In this digital era, Internet has become a part of daily life and an essential component of business, education and entertainment today. It is widely used for personal and business purposes. But along with its widespread application, there is always a risk of getting infected by a malware or virus.

First step for an attacker is to install their malware programs on as many victim machines as possible. There are two widely used approaches to do that. First is via email with malware attached to it and other is to tempt users onto malicious web pages and the malware is secretly installed and launched on the victim’s machine. There are various kind of techniques designed to detect and block the Internet-based attacks. Intrusion detection systems (IDSs) are one of them. IDSs provide a wall of defense to challenge the attacks of computer systems on Internet. Most of them are based on data mining or machine learning techniques. Different types of malicious network communications and computer systems usage can be detected using IDSs, whereas the conventional firewall cannot perform this task. Intrusion detection is based on the assumption that malware behavior is different from uninfected file behavior (Invernizzi et al., 2014).

In general, there are two types of IDSs: Statistical anomaly based IDSs and Signature based IDSs. Anomaly based IDS tries to figure out whether deviation from normal behavior can be marked as intrusion. On the other hand, signature based IDS will monitor packets on the network and compare them against a database of signatures or attributes from known malicious threats.

Different machine learning techniques are used for the development of various anomaly based detection systems (Tsai et al., 2009). For example, some studies apply different supervised learning techniques, such as neural networks, support vector machines, etc. (Vapnik, 1998; Haykin, 1999) . On the other hand, some are based on unsupervised techniques like genetic algorithm (Koza, 1992; Abadeh et al., 2007). However, very less attention has been given to Atanassov's intuitionistic fuzzy set (AIFS) theory (Zadeh, 1965) in the field of intrusion detection systems.

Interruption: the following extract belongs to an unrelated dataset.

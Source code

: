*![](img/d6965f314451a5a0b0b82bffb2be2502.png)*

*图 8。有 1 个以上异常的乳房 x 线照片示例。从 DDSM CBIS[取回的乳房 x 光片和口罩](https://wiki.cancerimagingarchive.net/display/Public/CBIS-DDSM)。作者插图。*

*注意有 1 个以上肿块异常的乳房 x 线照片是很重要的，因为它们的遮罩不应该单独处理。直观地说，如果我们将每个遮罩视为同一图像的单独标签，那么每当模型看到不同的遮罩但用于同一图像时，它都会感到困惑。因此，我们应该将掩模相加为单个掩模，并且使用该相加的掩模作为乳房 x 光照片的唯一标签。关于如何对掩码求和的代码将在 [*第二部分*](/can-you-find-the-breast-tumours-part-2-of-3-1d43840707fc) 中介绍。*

AIFS theory is rarely used in clustering algorithms. AIFS is built on top fuzzy set theory (Zimmermann, 2001). In fuzzy set theory, membership is the degree of belongingness of an element in a set or the membership function. But the membership function is not precise, as there is always hesitation present while defining the membership function. Due to this hesitation, non-membership degree is not the complement of the membership degree as in fuzzy set, rather less than or equal to the complement of membership degree. Atanassov (1986) introduced intuitionistic fuzzy set (AIFS) theory that considers the hesitation in the membership function. A new intuitionistic fuzzy based kernel clustering was suggested by Chaira and Panwar (2014) where another function is introduced that is the intuitionistic fuzzy entropy in the objective function. In most of the signature based IDSs, detection is done by analyzing series of bytes in the file. It could also be a cryptographic hash of the file or its sections. But they don’t consider other details of network packets like Source IP, URLs etc. May be they are marked green by signature based IDS but they are actually coming from malicious server or through a malicious URL (iMPERVA; Gostev). In the approach, pcap attributes were narrowed down to three attributes (Source IP, File hash SHA256, URL) as part feature extraction. They are important red flag indicators.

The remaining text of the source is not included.